Downey dismisses calls for feedlot ban
The former president of the Irish Farmers’ Association (IFA), Eddie Downey, recently dismissed calls for feedlots to be banned in Ireland.
Speaking at an IFA meeting in Kilmacthomas last week, Downey stated that better controls for factory-owned feedlots are needed – rather than an outright ban.
He said: “We should look at better ways of controlling the feedlots.
Stopping somebody having them and taking a buyer out of the marketplace is definitely not a good way to help the livestock sector.
He believes that more work needs to be carried out to help make the livestock sector more efficient and, in turn, more profitable.
Continuing, he added: “Profit is not a bad word and it is often declared as a bad word. When I started farming I started a calf-to-beef system; Friesian calves from the dairy industry.
“I bought them, I fattened them over two years and I killed them.
I was buying waste product from the dairy industry in some people’s minds, but I could make money from it.
Downey stated that any support payment secured for the suckler industry in Budget 2019 should be linked to the calf and it should work to make the system more efficient.
Meanwhile, contract rearing has been a topic of much debate in recent weeks.
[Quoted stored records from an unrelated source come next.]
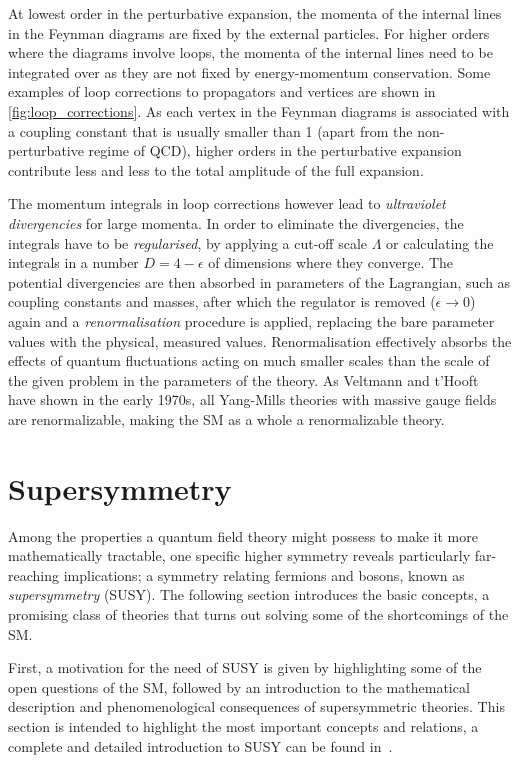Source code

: At lowest order in the perturbative expansion, the momenta of the internal lines in the Feynman diagrams are fixed by the external particles. For higher orders where the diagrams involve loops, the momenta of the internal lines need to be integrated over as they are not fixed by energy-momentum conservation. Some examples of loop corrections to propagators and vertices are shown in \cref{fig:loop_corrections}. As each vertex in the Feynman diagrams is associated with a coupling constant that is usually smaller than 1 (apart from the non-perturbative regime of QCD), higher orders in the perturbative expansion contribute less and less to the total amplitude of the full expansion.

The momentum integrals in loop corrections however lead to \textit{ultraviolet divergencies} for large momenta. In order to eliminate the divergencies, the integrals have to be \textit{regularised}, \eg by applying a cut-off scale $\Lambda$ or calculating the integrals in a number $D = 4-\epsilon$ of dimensions where they converge. The potential divergencies are then absorbed in parameters of the Lagrangian, such as coupling constants and masses, after which the regulator is removed (\eg $\epsilon\rightarrow 0$) again and a \textit{renormalisation} procedure is applied, replacing the bare parameter values with the physical, measured values. Renormalisation effectively absorbs the effects of quantum fluctuations acting on much smaller scales than the scale of the given problem in the parameters of the theory.
As Veltmann and t'Hooft~\cite{THOOFT1972189,THOOFT1971173} have shown in the early 1970s, all Yang-Mills theories with massive gauge fields are renormalizable, making the SM as a whole a renormalizable theory.  

\section{Supersymmetry}

Among the properties a quantum field theory might possess to make it more mathematically tractable, one specific higher symmetry reveals particularly far-reaching implications; a symmetry relating fermions and bosons, known as \textit{supersymmetry} (SUSY). The following section introduces the basic concepts, a promising class of theories that turns out solving some of the shortcomings of the SM. 

First, a motivation for the need of SUSY is given by highlighting some of the open questions of the SM, followed by an introduction to the mathematical description and phenomenological consequences of supersymmetric theories. This section is intended to highlight the most important concepts and relations, a complete and detailed introduction to SUSY can \eg be found in~\cite{Martin:1997ns}.

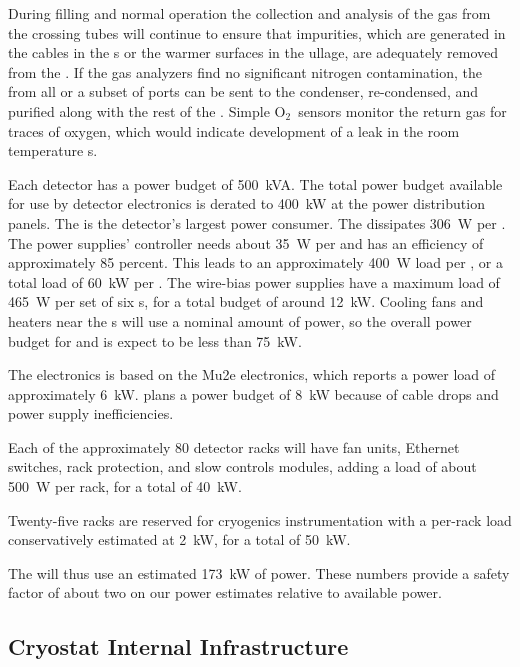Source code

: During filling and normal operation the collection and analysis of the gas from the crossing tubes will continue to ensure that impurities, which are generated in the cables in the \fdth{}s or the warmer surfaces in the ullage,  are adequately removed from the . If the gas analyzers find no significant nitrogen contamination, the  from all or a subset of ports can be sent to the condenser, re-condensed, and purified along with the rest of the . Simple O$_2$\ sensors monitor the return gas for traces of oxygen, which would indicate development of a leak in the room temperature \fdth{}s.

Each detector has a power budget of \SI{500}{kVA}. The total power budget available for use by detector electronics is derated to \SI{400}{kW} at the power distribution panels.  The  is the detector's largest power consumer.  
The  dissipates \SI{306}{W} per .  
The  power supplies' controller needs about \SI{35}{W} per  and has an efficiency of approximately 85 percent. This leads to an approximately  \SI{400}{W} load per , or a total load of  \SI{60}{kW} per .  The  wire-bias power supplies have a maximum load of  \SI{465}{W} per set of six s, for a total budget of around  \SI{12}{kW}.   Cooling fans and heaters near the \fdth{}s will use a nominal amount of power, so the overall power budget for  and  
is expect to be less than \SI{75}{kW}.


The  electronics is based on the Mu2e electronics, which reports a power load of approximately  \SI{6}{kW}.   plans a power budget of  \SI{8}{kW} because of cable drops and  power supply inefficiencies.  

Each of the approximately 80 detector racks will have fan units, Ethernet switches, rack protection, and slow controls modules, adding a load of about \SI{500}{W} per rack, for a total of \SI{40}{kW}.

Twenty-five racks are reserved for cryogenics instrumentation with a per-rack load conservatively estimated at \SI{2}{kW}, for a total of \SI{50}{kW}. 

The  will thus use  an estimated \SI{173}{kW} of power.   These numbers provide a safety factor of about two on our power estimates relative to available power.


\subsection{Cryostat Internal Infrastructure}
\label{sec:fdsp-tc-infr-cryo-int}

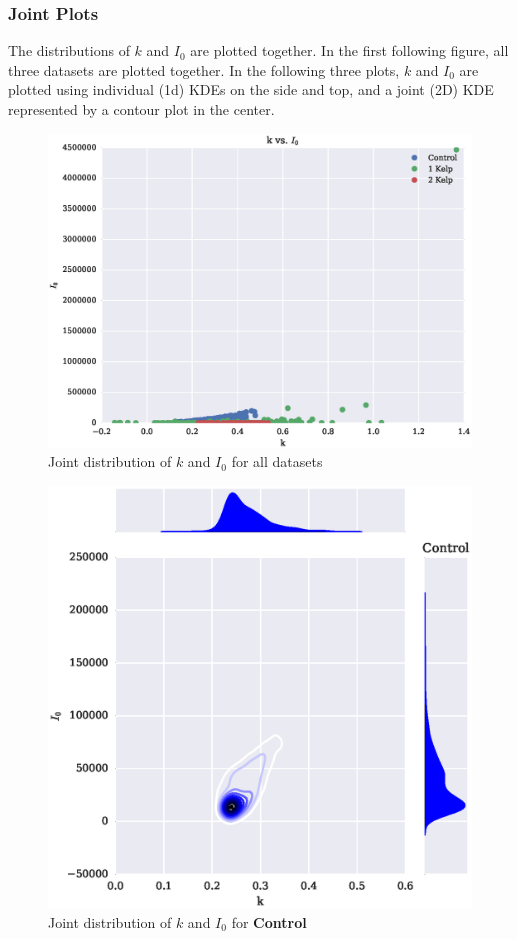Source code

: \documentclass{article}
\begin{document}
\subsubsection{Joint Plots}

The distributions of $k$ and $I_0$ are plotted together. In the first following figure, all three datasets are plotted together. In the following three plots, $k$ and $I_0$ are plotted using individual (1d) KDEs on the side and top, and a joint (2D) KDE represented by a contour plot in the center.

\begin{figure}[H]
	\centering
	\includegraphics[width=\textwidth]{k_I0.eps}
	\caption{Joint distribution of $k$ and $I_0$ for all datasets}
\end{figure}

\begin{figure}[H]
	\centering
	\includegraphics[width=\textwidth]{joint_control.eps}
	\caption{Joint distribution of $k$ and $I_0$ for \textbf{Control}}
	\label{joint_control}
\end{figure}
\end{document}
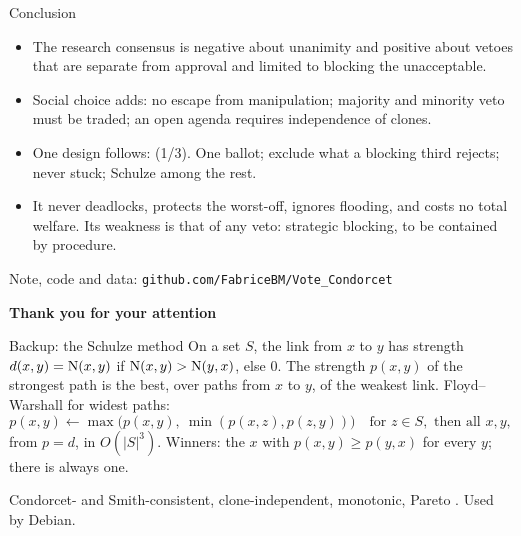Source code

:\documentclass[10pt,aspectratio=169]{beamer}
\begin{document}
\begin{frame}{Conclusion}
  \begin{itemize}
    \item The research consensus is \alert{negative about unanimity} and positive about vetoes that are
      separate from approval and limited to blocking the unacceptable.
    \item Social choice adds: no escape from manipulation; majority and minority veto must be traded; an
      open agenda requires independence of clones.
    \item One design follows: \alert{\QVC(1/3)}. One ballot; exclude what a blocking third rejects; never
      stuck; Schulze among the rest.
    \item It never deadlocks, protects the worst-off, ignores flooding, and costs no total welfare. Its
      weakness is that of any veto: strategic blocking, to be contained by procedure.
  \end{itemize}
  \vfill
  \begin{center}
    \small Note, code and data: \texttt{github.com/FabriceBM/Vote\_Condorcet}
  \end{center}
\end{frame}

\begin{frame}
  \centering\Large
  \textbf{Thank you for your attention}
\end{frame}

\appendix

\begin{frame}{Backup: the Schulze method}
  On a set $S$, the link from $x$ to $y$ has strength $d(x,y) = \Maj(x,y)$ if $\Maj(x,y) > \Maj(y,x)$, else
  $0$. The strength $p(x,y)$ of the strongest path is the best, over paths from $x$ to $y$, of the weakest
  link. Floyd--Warshall for widest paths:
  \[
    p(x,y) \gets \max\bigl(p(x,y),\ \min(p(x,z), p(z,y))\bigr) \quad \text{for } z \in S, \text{ then all } x, y,
  \]
  from $p = d$, in $O(|S|^3)$. Winners: the $x$ with $p(x,y) \ge p(y,x)$ for every $y$; there is always one.
  \medskip

  Condorcet- and Smith-consistent, clone-independent, monotonic, Pareto . Used by
  Debian.
\end{frame}
\end{document}
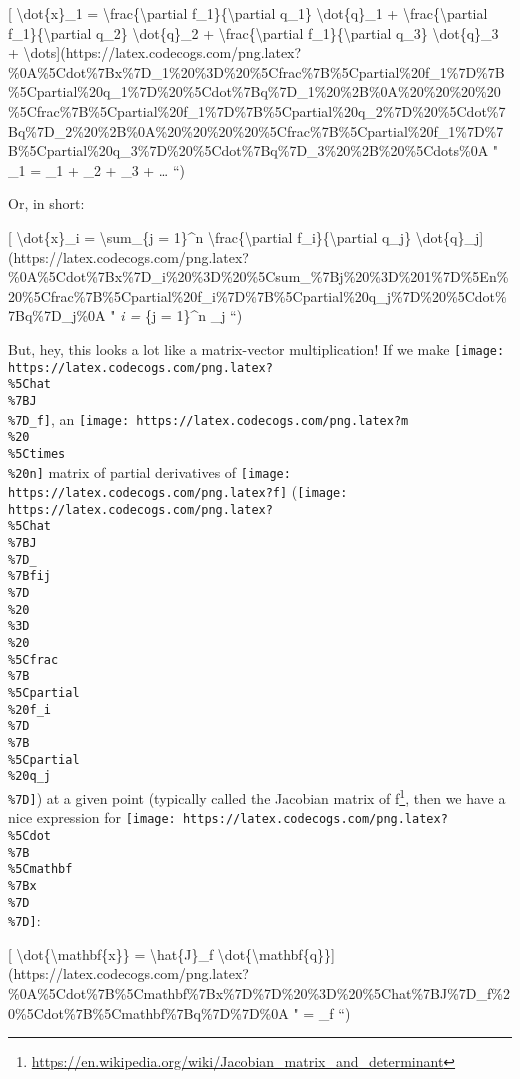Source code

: \documentclass[]{article}
\renewcommand{\href}[2]{#2\footnote{\url{#1}}}
\begin{document}
{[} \textbackslash{}dot\{x\}\_1 = \textbackslash{}frac\{\textbackslash{}partial
f\_1\}\{\textbackslash{}partial q\_1\} \textbackslash{}dot\{q\}\_1 +
\textbackslash{}frac\{\textbackslash{}partial f\_1\}\{\textbackslash{}partial
q\_2\} \textbackslash{}dot\{q\}\_2 +
\textbackslash{}frac\{\textbackslash{}partial f\_1\}\{\textbackslash{}partial
q\_3\} \textbackslash{}dot\{q\}\_3 +
\textbackslash{}dots{]}(https://latex.codecogs.com/png.latex?\%0A\%5Cdot\%7Bx\%7D\_1\%20\%3D\%20\%5Cfrac\%7B\%5Cpartial\%20f\_1\%7D\%7B\%5Cpartial\%20q\_1\%7D\%20\%5Cdot\%7Bq\%7D\_1\%20\%2B\%0A\%20\%20\%20\%20\%5Cfrac\%7B\%5Cpartial\%20f\_1\%7D\%7B\%5Cpartial\%20q\_2\%7D\%20\%5Cdot\%7Bq\%7D\_2\%20\%2B\%0A\%20\%20\%20\%20\%5Cfrac\%7B\%5Cpartial\%20f\_1\%7D\%7B\%5Cpartial\%20q\_3\%7D\%20\%5Cdot\%7Bq\%7D\_3\%20\%2B\%20\%5Cdots\%0A
" \_1 =  \_1 +
 \_2 + 
\_3 + \dots
``)

Or, in short:

{[} \textbackslash{}dot\{x\}\_i = \textbackslash{}sum\_\{j = 1\}\^{}n
\textbackslash{}frac\{\textbackslash{}partial f\_i\}\{\textbackslash{}partial
q\_j\}
\textbackslash{}dot\{q\}\_j{]}(https://latex.codecogs.com/png.latex?\%0A\%5Cdot\%7Bx\%7D\_i\%20\%3D\%20\%5Csum\_\%7Bj\%20\%3D\%201\%7D\%5En\%20\%5Cfrac\%7B\%5Cpartial\%20f\_i\%7D\%7B\%5Cpartial\%20q\_j\%7D\%20\%5Cdot\%7Bq\%7D\_j\%0A
" \emph{i = \sum}\{j = 1\}\^{}n 
\_j ``)

But, hey, this looks a lot like a matrix-vector multiplication! If we make
\texttt{[image: https://latex.codecogs.com/png.latex?\\\%5Chat\\\%7BJ\\\%7D\_f]}, an
\texttt{[image: https://latex.codecogs.com/png.latex?m\\\%20\\\%5Ctimes\\\%20n]}
matrix of partial derivatives of
\texttt{[image: https://latex.codecogs.com/png.latex?f]}
(\texttt{[image: https://latex.codecogs.com/png.latex?\\\%5Chat\\\%7BJ\\\%7D\_\\\%7Bfij\\\%7D\\\%20\\\%3D\\\%20\\\%5Cfrac\\\%7B\\\%5Cpartial\\\%20f\_i\\\%7D\\\%7B\\\%5Cpartial\\\%20q\_j\\\%7D]})
at a given point (typically called the
\href{https://en.wikipedia.org/wiki/Jacobian_matrix_and_determinant}{Jacobian
matrix of f}, then we have a nice expression for
\texttt{[image: https://latex.codecogs.com/png.latex?\\\%5Cdot\\\%7B\\\%5Cmathbf\\\%7Bx\\\%7D\\\%7D]}:

{[} \textbackslash{}dot\{\textbackslash{}mathbf\{x\}\} =
\textbackslash{}hat\{J\}\_f
\textbackslash{}dot\{\textbackslash{}mathbf\{q\}\}{]}(https://latex.codecogs.com/png.latex?\%0A\%5Cdot\%7B\%5Cmathbf\%7Bx\%7D\%7D\%20\%3D\%20\%5Chat\%7BJ\%7D\_f\%20\%5Cdot\%7B\%5Cmathbf\%7Bq\%7D\%7D\%0A
"  = \_f  ``)
\end{document}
The former president of the IFA called on farmers to keep an open mind when it comes to the practice of rearing heifers for the dairy industry,
Addressing the meeting, he said: “Contract rearing for the dairy industry. What’s the difference between contract rearing and buying a bull calf from the dairy industry? Absolutely nothing.
Except the guy that does it is going to be profitable and he is going to be guaranteed a margin for doing his job.
“We shouldn’t look down on these people; we should applaud them and we should move forward and say: ‘Whatever we can do with our land that makes it more profitable, that’s what we should be prepared to look at’.”
He contended that “history and tradition has to be moved aside” so that farmers can go down the most profitable route that suits their farm.
‘Fodder for the factories’
Contract rearing could also have additional impacts on the beef industry, Downey added.
“If farmers move from producing beef cattle to rearing heifers for the dairy industry, that means less cattle for the factories. That puts the factories under pressure and that puts farmers in a better position to negotiate with them; believe it or believe it not.
But if we continue with the model that we currently have, we will be fodder for the factories.
Concluding, Downey stated that fixed-price contracts between farmers and factories – where a decent margin can be achieved – is the route farmers need to push for.